Work order
Lines holding the string "each" are the ones to copy from this listing.

Supplied material
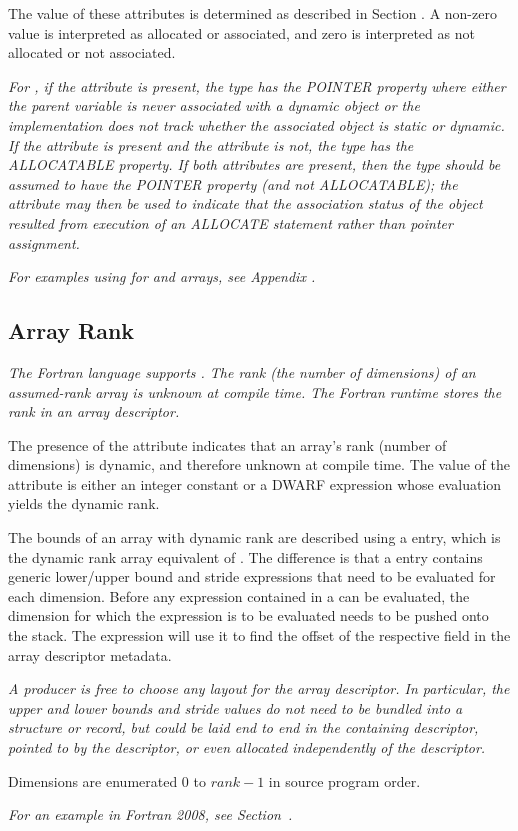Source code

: The value of these attributes is determined as described in
Section .
A non-zero value is interpreted as allocated or associated,
and zero is interpreted as not allocated or not associated.

\textit{For ,
if the \DWATassociated{}
attribute is present,
the type has the POINTER property where either the parent
variable is never associated with a dynamic object or the
implementation does not track whether the associated object
is static or dynamic. If the \DWATallocated{} attribute is
present and the \DWATassociated{} attribute is not, the type
has the ALLOCATABLE property. If both attributes are present,
then the type should be assumed to have the POINTER property
(and not ALLOCATABLE); the \DWATallocated{} attribute may then
be used to indicate that the association status of the object
resulted from execution of an ALLOCATE statement rather than
pointer assignment.}

\textit{For examples using
\DWATallocated{} for  and
arrays,
see Appendix .}

\subsection{Array Rank}
\label{chap:DWATrank}
\textit{The Fortran language supports . The
  rank (the number of dimensions) of an assumed-rank array is unknown
  at compile time. The Fortran runtime stores the rank in an array
  descriptor.}

The presence of
the\hypertarget{chap:DWATrankofdynamicarray}{\DWATrankINDX}
attribute indicates that an array's rank
(number of dimensions) is dynamic, and therefore unknown at compile
time. The value of the \DWATrankDEFN{} attribute is either an integer constant
or a DWARF expression whose evaluation yields the dynamic rank.

The bounds of an array with dynamic rank are described using a
\DWTAGgenericsubrange{} entry, which
is the dynamic rank array equivalent of
\DWTAGsubrangetype. The
difference is that a \DWTAGgenericsubrange{} entry contains generic
lower/upper bound and stride expressions that need to be evaluated for
each dimension. Before any expression contained in a
\DWTAGgenericsubrange{} can be evaluated, the dimension for which the
expression is to be evaluated needs to be pushed onto the stack. The
expression will use it to find the offset of the respective field in
the array descriptor metadata.

\textit{A producer is free to choose any layout for the
  array descriptor. In particular, the upper and lower bounds and
  stride values do not need to be bundled into a structure or record,
  but could be laid end to end in the containing descriptor, pointed
  to by the descriptor, or even allocated independently of the
  descriptor.}

Dimensions are enumerated $0$ to $\mathit{rank}-1$ in source program
order.

\textit{For an example in Fortran 2008, see
  Section~.}
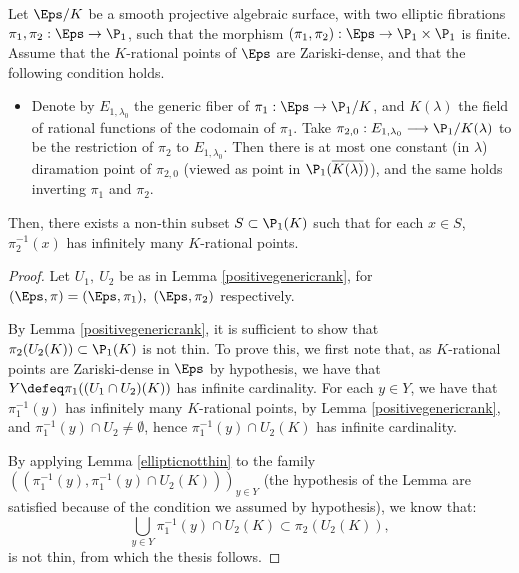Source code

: \begin{lemma}\label{twofibrations}
	Let $\Eps/K$ be a smooth projective algebraic surface, with two elliptic fibrations $\pi_1,\pi_2:\Eps \rightarrow \P_1$, such that the morphism $(\pi_1,\pi_2):\Eps \rightarrow \P_1 \times \P_1$ is finite. Assume that the $K$-rational points of $\Eps$ are Zariski-dense, and that the following condition holds.
	\begin{itemize}\label{genericramification}
		\item Denote by $E_{1,\lambda_0}$ the generic fiber of $\pi_1:\Eps \rightarrow \P_1/K$, and $K(\lambda)$ the field of rational functions of the codomain of $\pi_1$. Take $\pi_{2,0}:E_{1,\lambda_0}\longrightarrow \P_1/{K(\lambda)}$ to be the restriction of $\pi_2$ to $E_{1,\lambda_0}$. Then there is at most one constant (in $\lambda$) diramation point of $\pi_{2,0}$ (viewed as point in $\P_1(\overline{{K(\lambda)}})$), and the same holds inverting $\pi_1$ and $\pi_2$.
	\end{itemize}
	Then, there exists a non-thin subset $S \subset \P_1(K)$ such that for each $x \in S$, $\pi_2^{-1}(x)$ has infinitely many $K$-rational points.
\end{lemma}
\begin{proof}
	Let $U_1, \ U_2$ be as in Lemma \ref{positivegenericrank}, for $(\Eps,\pi)=(\Eps,\pi_1), \ (\Eps, \pi_2)$ respectively.
	
	By Lemma \ref{positivegenericrank}, it is sufficient to show that $\pi_2(U_2(K))\subset \P_1(K)$ is not thin. To prove this, we first note that, as $K$-rational points are Zariski-dense in $\Eps$ by hypothesis, we have that $Y \defeq \pi_1((U_1 \cap U_2)(K))$ has infinite cardinality. For each $y \in Y$, we have that $\pi_1^{-1}(y)$ has infinitely many $K$-rational points, by Lemma \ref{positivegenericrank}, and $\pi_1^{-1}(y)\cap U_2 \neq \emptyset$, hence $\pi_1^{-1}(y)\cap U_2(K)$ has infinite cardinality.
	
	By applying Lemma \ref{ellipticnotthin} to the family $((\pi_1^{-1}(y),\pi_1^{-1}(y)\cap U_2(K)))_{y \in Y}$ (the hypothesis of the Lemma are satisfied because of the condition we assumed by hypothesis), we know that:
	\begin{equation*}
	\bigcup_{y\in Y} \pi_1^{-1}(y)\cap U_2(K) \subset \pi_2(U_2(K)),
	\end{equation*}
	is not thin, from which the thesis follows.
\end{proof}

Solution for this task
each dimension. Before any expression contained in a
	Then, there exists a non-thin subset $S \subset \P_1(K)$ such that for each $x \in S$, $\pi_2^{-1}(x)$ has infinitely many $K$-rational points.
	By Lemma \ref{positivegenericrank}, it is sufficient to show that $\pi_2(U_2(K))\subset \P_1(K)$ is not thin. To prove this, we first note that, as $K$-rational points are Zariski-dense in $\Eps$ by hypothesis, we have that $Y \defeq \pi_1((U_1 \cap U_2)(K))$ has infinite cardinality. For each $y \in Y$, we have that $\pi_1^{-1}(y)$ has infinitely many $K$-rational points, by Lemma \ref{positivegenericrank}, and $\pi_1^{-1}(y)\cap U_2 \neq \emptyset$, hence $\pi_1^{-1}(y)\cap U_2(K)$ has infinite cardinality.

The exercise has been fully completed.